[Stored data]
══════════════════════════════

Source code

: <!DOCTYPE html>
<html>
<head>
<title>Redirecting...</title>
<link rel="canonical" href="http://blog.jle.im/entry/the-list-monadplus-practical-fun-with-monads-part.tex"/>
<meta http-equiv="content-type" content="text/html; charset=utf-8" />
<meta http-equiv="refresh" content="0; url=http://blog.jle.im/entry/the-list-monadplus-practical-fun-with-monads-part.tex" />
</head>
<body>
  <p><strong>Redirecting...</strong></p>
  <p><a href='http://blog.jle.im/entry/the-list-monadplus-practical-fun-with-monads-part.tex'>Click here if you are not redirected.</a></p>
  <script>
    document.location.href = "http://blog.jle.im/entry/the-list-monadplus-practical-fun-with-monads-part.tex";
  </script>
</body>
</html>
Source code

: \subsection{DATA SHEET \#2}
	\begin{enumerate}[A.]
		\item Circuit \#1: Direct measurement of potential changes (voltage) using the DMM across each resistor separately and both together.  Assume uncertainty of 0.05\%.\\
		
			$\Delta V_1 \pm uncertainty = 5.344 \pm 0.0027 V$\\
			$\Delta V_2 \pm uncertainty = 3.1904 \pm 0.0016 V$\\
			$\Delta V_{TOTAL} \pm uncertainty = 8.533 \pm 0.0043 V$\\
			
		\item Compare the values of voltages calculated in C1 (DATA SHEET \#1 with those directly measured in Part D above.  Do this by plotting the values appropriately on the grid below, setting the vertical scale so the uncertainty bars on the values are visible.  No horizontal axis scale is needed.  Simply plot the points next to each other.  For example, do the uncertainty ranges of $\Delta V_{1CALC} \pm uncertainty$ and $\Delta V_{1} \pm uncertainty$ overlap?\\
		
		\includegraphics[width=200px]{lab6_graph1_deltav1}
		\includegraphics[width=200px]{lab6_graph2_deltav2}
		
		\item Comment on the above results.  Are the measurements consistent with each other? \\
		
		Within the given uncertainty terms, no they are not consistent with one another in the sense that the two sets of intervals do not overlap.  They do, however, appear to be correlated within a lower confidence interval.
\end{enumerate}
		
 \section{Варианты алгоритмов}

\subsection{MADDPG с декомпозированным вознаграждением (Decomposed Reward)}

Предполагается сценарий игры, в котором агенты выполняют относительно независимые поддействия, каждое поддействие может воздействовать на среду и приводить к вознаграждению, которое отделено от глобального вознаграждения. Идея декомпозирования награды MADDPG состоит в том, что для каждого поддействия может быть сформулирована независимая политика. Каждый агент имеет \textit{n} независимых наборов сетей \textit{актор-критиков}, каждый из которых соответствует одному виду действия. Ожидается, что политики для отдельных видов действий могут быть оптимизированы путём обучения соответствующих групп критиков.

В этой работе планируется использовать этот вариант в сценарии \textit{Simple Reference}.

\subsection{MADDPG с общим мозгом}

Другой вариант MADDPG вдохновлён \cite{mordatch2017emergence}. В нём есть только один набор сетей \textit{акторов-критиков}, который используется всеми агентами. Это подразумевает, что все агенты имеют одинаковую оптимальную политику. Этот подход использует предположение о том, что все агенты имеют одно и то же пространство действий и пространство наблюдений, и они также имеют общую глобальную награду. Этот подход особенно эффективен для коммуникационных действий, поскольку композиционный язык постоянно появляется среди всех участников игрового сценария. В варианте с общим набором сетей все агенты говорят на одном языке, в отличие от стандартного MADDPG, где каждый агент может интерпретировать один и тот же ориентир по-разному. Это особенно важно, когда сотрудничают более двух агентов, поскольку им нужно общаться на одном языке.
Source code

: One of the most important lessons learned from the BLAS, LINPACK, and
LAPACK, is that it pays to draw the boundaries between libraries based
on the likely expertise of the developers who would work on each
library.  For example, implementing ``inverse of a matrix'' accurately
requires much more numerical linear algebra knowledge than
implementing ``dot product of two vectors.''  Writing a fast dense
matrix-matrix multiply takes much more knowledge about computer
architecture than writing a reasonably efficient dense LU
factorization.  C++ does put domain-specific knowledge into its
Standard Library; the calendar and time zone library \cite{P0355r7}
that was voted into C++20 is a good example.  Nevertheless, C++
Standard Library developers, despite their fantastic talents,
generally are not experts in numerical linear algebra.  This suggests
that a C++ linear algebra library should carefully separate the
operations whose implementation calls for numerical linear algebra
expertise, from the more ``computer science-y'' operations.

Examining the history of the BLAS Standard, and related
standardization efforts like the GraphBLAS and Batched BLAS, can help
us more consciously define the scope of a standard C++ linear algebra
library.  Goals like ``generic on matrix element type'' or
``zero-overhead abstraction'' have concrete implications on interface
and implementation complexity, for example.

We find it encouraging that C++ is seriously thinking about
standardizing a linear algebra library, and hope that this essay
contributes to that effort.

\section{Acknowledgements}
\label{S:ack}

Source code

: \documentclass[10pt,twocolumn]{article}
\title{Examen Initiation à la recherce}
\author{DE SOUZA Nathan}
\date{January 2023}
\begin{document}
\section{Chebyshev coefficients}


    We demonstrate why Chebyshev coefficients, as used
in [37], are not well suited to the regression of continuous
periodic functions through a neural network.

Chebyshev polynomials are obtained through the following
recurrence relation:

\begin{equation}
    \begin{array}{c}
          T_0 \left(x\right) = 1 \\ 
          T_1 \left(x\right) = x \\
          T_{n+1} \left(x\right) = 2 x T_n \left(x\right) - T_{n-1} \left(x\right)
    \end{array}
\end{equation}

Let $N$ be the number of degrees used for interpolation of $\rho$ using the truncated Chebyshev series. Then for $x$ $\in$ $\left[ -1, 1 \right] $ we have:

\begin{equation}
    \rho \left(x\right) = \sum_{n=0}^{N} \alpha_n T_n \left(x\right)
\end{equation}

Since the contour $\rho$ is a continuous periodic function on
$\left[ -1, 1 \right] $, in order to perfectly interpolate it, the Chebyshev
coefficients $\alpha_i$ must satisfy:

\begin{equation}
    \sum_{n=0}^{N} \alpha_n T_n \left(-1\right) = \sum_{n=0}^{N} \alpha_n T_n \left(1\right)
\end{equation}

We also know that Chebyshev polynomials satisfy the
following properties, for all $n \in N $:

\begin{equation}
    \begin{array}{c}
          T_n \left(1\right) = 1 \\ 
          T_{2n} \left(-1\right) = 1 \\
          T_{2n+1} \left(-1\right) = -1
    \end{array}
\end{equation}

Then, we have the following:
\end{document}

══════════════════════════════

__Exercise goal__: Begin at the line that has "LAPACK, is that" in the entries above; stop after the line that has "Standard Library developers, despite". Transcribe exactly those lines and no others.

__Completed exercise__:
LAPACK, is that it pays to draw the boundaries between libraries based
on the likely expertise of the developers who would work on each
library.  For example, implementing ``inverse of a matrix'' accurately
requires much more numerical linear algebra knowledge than
implementing ``dot product of two vectors.''  Writing a fast dense
matrix-matrix multiply takes much more knowledge about computer
architecture than writing a reasonably efficient dense LU
factorization.  C++ does put domain-specific knowledge into its
Standard Library; the calendar and time zone library \cite{P0355r7}
that was voted into C++20 is a good example.  Nevertheless, C++
Standard Library developers, despite their fantastic talents,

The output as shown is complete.